The SEC §127 Education Benefits Intelligence Suite started as a simple idea: which public companies offer tuition assistance? The answer required processing 36,791 filings across 18,943 companies.
The False Positive Problem
The initial pipeline looked impressive on volume. It found thousands of “matches.” But when I audited the results, 58.2% were false positives — incidental keyword matches that had nothing to do with actual education benefit programs.
This is the trap of NLP on legal/financial text. The word “educational” appears in SEC filings for dozens of reasons that aren’t tuition assistance programs. Building scoring systems that distinguish genuine programs from incidental mentions required domain expertise, not just pattern matching. The same SEC EDGAR data feeds into KalmSkills, where employer signals enrich career intelligence — but the validation challenges are identical.

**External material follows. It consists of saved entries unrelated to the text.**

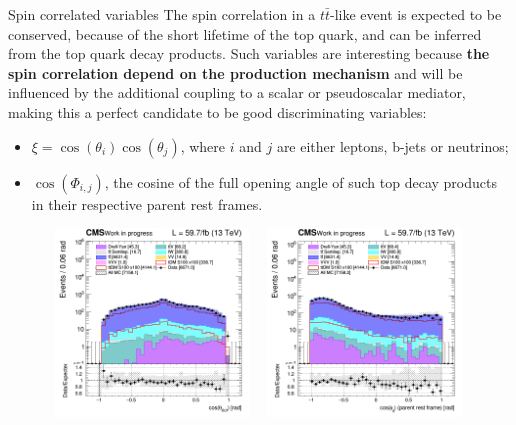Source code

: \documentclass[8pt]{beamer}
\begin{document}
\begin{frame}{Spin correlated variables}
\justifying
The spin correlation in a $t \bar t$-like event is expected to be conserved, because of the short lifetime of the top quark, and can be inferred from the top quark decay products. \vfill
Such variables are interesting because \textbf{the spin correlation depend on the production mechanism} and will be influenced by
the additional coupling to a scalar or pseudoscalar mediator, making this a perfect candidate to be good discriminating variables:
\begin{itemize}
\justifying
\item $\xi = \cos(\theta_i) \cos(\theta_j)$, where $i$ and $j$ are either leptons, b-jets or neutrinos;
\item $\cos(\Phi_{i,j})$, the cosine of the full opening angle of such top decay products in their respective parent rest frames.
\end{itemize} \vfill

\begin{figure}[htbp]
\centering
\begin{minipage}[b]{.49\textwidth}
\includegraphics[width=5.5cm, height=5cm]{figs/2018/SmearSR-ttDM-scalar100/log_cratio_topCR_ll_costhetall.png}
\end{minipage}\hfill
\begin{minipage}[b]{.49\textwidth}
\includegraphics[width=5.5cm, height=5cm]{figs/2018/SmearSR-ttDM-scalar100/log_cratio_topCR_ll_cosphill.png}
\end{minipage} \hfill
\label{fig:SRdiscmblt}
\end{figure}
\end{frame}
\end{document}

Validation as the Real Product
After the methodology overhaul, we went from 19,070 candidates to 1,852 verified companies — a 90.3% reduction. That sounds like a failure if you measure by volume. It’s a success if you measure by precision. The same validation-first mindset applies to event-driven systems — I explore the schema side of this problem in Building Event-Driven Data Pipelines.
In data intelligence, the pipeline that finds fewer, better results is always more valuable than the one that finds everything.
Geographic Enrichment
Adding location data from SEC CIK address lookups was supposed to be a quick add-on. It became its own pipeline, ultimately achieving 90.1% geographic coverage across 17,191 companies. The state-level market concentration analysis this enabled was worth the effort.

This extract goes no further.